| Aim of the exercise |
Taking the line that contains "- F(x_2,y_1)+F(x_1,y_1) $，即" as the starting point, give again exactly every line up to and including the last line of the records below.

| Pictures paired with source code |
______
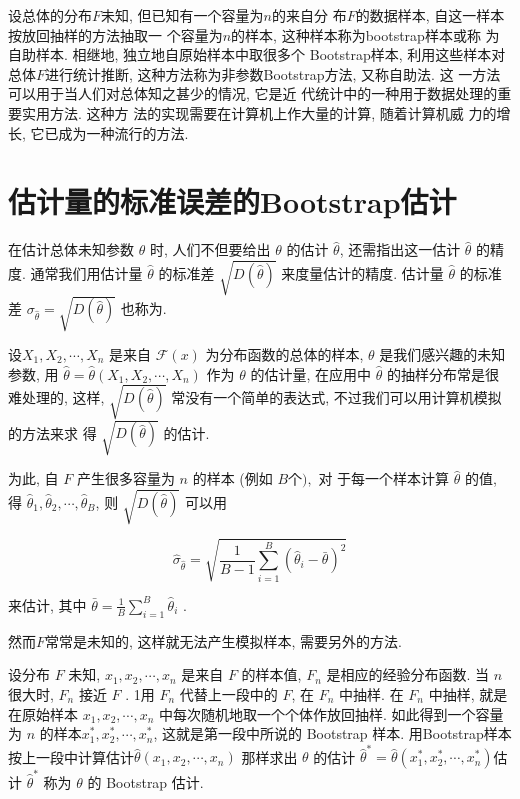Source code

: 设总体的分布$F$未知, 但已知有一个容量为$n$的来自分
布$F$的数据样本, 自这一样本按放回抽样的方法抽取一
个容量为$n$的样本, 这种样本称为bootstrap样本或称
为自助样本. 相继地, 独立地自原始样本中取很多个
Bootstrap样本, 利用这些样本对总体$F$进行统计推断, 
这种方法称为非参数Bootstrap方法, 又称自助法. 这
一方法可以用于当人们对总体知之甚少的情况, 它是近
代统计中的一种用于数据处理的重要实用方法. 这种方
法的实现需要在计算机上作大量的计算, 随着计算机威
力的增长, 它已成为一种流行的方法. 

\section{估计量的标准误差的Bootstrap估计}

在估计总体未知参数 $ \theta $ 时, 人们不但要给出 $ \theta $ 的估计 $ \hat{\theta} $, 还需指出这一估计 $ \hat{\theta} $ 的精度. 通常我们用估计量 $ \hat{\theta} $
的标准差 $ \sqrt{D(\hat{\theta})} $ 来度量估计的精度. 估计量 $ \hat{\theta} $ 的标准差 $ \sigma_{\hat{\theta}}=\sqrt{D(\hat{\theta})} $ 也称为. 

设$ {X}_{1}, {X}_{2}, \cdots, X_{n} $ 是来自 $ \mathcal{F}(x) $ 为分布函数的总体的样本, $ \theta $ 是我们感兴趣的未知参数, 用 $ \hat{{\theta}}=\hat{{\theta}}\left({X}_{1}, {X}_{2}, \cdots, {X}_{n}\right) $ 作为 $ \theta $ 的估计量, 在应用中 $ \hat{\theta} $ 的抽样分布常是很难处理的, 这样, $ \sqrt{D(\hat{\theta})} $ 常没有一个简单的表达式, 不过我们可以用计算机模拟的方法来求 得 $ \sqrt{D(\hat{\theta})} $ 的估计. 

为此, 自 $ {F} $ 产生很多容量为 $ {n} $ 的样本 (例如 $ {B 个 ) ,} $ 对 于每一个样本计算 $ \hat{\theta} $ 的值, 得 $ \hat{\theta}_{1}, \hat{\theta}_{2}, \cdots, \hat{\theta}_{B} $, 则 $ \sqrt{D(\hat{\theta})} $ 可以用

$$ \hat{\sigma}_{\hat{\theta}}=\sqrt{\frac{1}{B-1} \sum_{i=1}^{B}\left(\hat{\theta}_{i}-\bar{\theta}\right)^{2}} $$

来估计, 其中 $ \bar{\theta}=\frac{1}{B} \sum_{i=1}^{B} \hat{\theta}_{i} $ . 

然而$F$常常是未知的, 这样就无法产生模拟样本, 需要另外的方法. 

设分布 $ F $ 未知, $ x_{1}, x_{2}, \cdots, x_{n} $ 是来自 $ F $ 的样本值, $ {F}_{n} $ 是相应的经验分布函数. 当 $ n $ 很大时, $ F_{n} $ 接近 $ F $ . 1用 $ F_{n} $ 代替上一段中的 $ F $, 在 $ F_{n} $ 中抽样. 在 $ F_{n} $ 中抽样, 就是在原始样本 $ {x}_{1}, {x}_{2}, \cdots, {x}_{n} $ 中每次随机地取一个个体作放回抽样. 如此得到一个容量为 $ {n} $ 的样本$ {x}_{1}^{*}, {x}_{2}^{*}, \cdots, {x}_{n}^{*} $, 这就是第一段中所说的 Bootstrap 样本. 用Bootstrap样本按上一段中计算估计$ \hat{\theta}\left(x_{1}, x_{2}, \cdots, x_{n}\right) $ 那样求出 $ \theta $ 的估计 $ \hat{\theta}^{*}=\hat{\theta}\left(x_{1}^{*}, x_{2}^{*}, \cdots, x_{n}^{*}\right) $估计 $ \hat{\theta}^{*} $ 称为 $ \theta $ 的 Bootstrap 估计. 



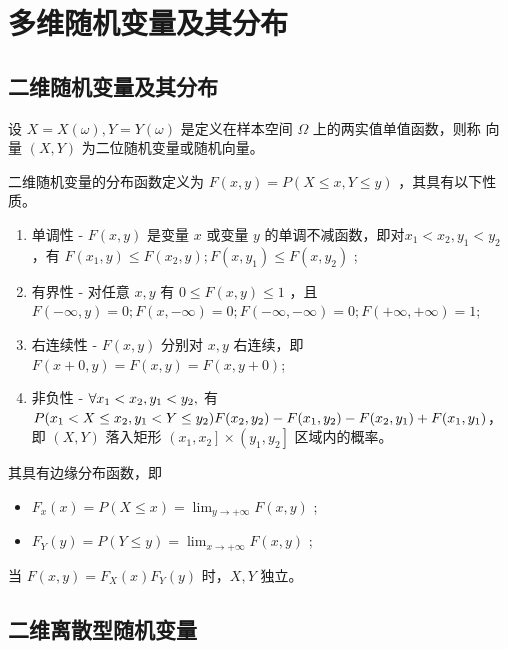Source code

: \chapter{多维随机变量及其分布}

\section{二维随机变量及其分布}

\begin{Def}[二维随机变量]

    设 $ X = X(\omega),Y=Y(\omega) $ 是定义在样本空间 $ \Omega $ 上的两实值单值函数，则称
    向量 $ (X,Y) $ 为二位随机变量或随机向量。
\end{Def}

二维随机变量的分布函数定义为 $ F(x,y) = P(X\leq x, Y\leq y) $ ，其具有以下性质。

\begin{enumerate}
    \item 单调性 - $ F(x,y) $ 是变量 $ x $ 或变量 $ y $ 的单调不减函数，即对$ x_1 < x_2, y_1<y_2 $，有
    $ F(x_1,y)\leq F(x_2,y);F(x,y_1)\leq F(x,y_2) $ ;
    \item 有界性 - 对任意 $ x,y $ 有 $ 0\leq F(x,y)\leq 1 $ ，且
    $ F(-\infty,y) = 0; F(x,-\infty) = 0; F(-\infty,-\infty) = 0; F(+\infty,+\infty) = 1 $;
    \item 右连续性 -  $ F(x,y) $ 分别对 $ x,y $ 右连续，即
    $ F(x+0,y) = F(x,y) = F(x,y+0) $;
    \item 非负性 - $ \displaystyle \forall x_1 < x_2, y_1 < y_2, $ 有
    $ \displaystyle P(x_1< X\leq x_2,y_1<Y\leq y_2) F(x_2,y_2) - F(x_1,y_2) - F(x_2,y_1)+F(x_1,y_1) $，即
    $ (X,Y) $ 落入矩形 $ \left(x_1,x_2\right]\times \left(y_1,y_2\right] $ 区域内的概率。
\end{enumerate}

其具有边缘分布函数，即
\begin{itemize}
    \item $ F_x(x) = P(X\leq x) = {\displaystyle\lim_{y\rightarrow +\infty}}F(x,y) $ ;
    \item $ F_Y(y) = P(Y\leq y) = {\displaystyle\lim_{x\rightarrow +\infty}}F(x,y) $ ;
\end{itemize}

当 $ F(x,y) = F_X(x)F_Y(y) $ 时，$ X,Y $ 独立。

\section{二维离散型随机变量}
______
| Written solution |
    $ \displaystyle P(x_1< X\leq x_2,y_1<Y\leq y_2) F(x_2,y_2) - F(x_1,y_2) - F(x_2,y_1)+F(x_1,y_1) $，即
    $ (X,Y) $ 落入矩形 $ \left(x_1,x_2\right]\times \left(y_1,y_2\right] $ 区域内的概率。
\end{enumerate}

其具有边缘分布函数，即
\begin{itemize}
    \item $ F_x(x) = P(X\leq x) = {\displaystyle\lim_{y\rightarrow +\infty}}F(x,y) $ ;
    \item $ F_Y(y) = P(Y\leq y) = {\displaystyle\lim_{x\rightarrow +\infty}}F(x,y) $ ;
\end{itemize}

当 $ F(x,y) = F_X(x)F_Y(y) $ 时，$ X,Y $ 独立。

\section{二维离散型随机变量}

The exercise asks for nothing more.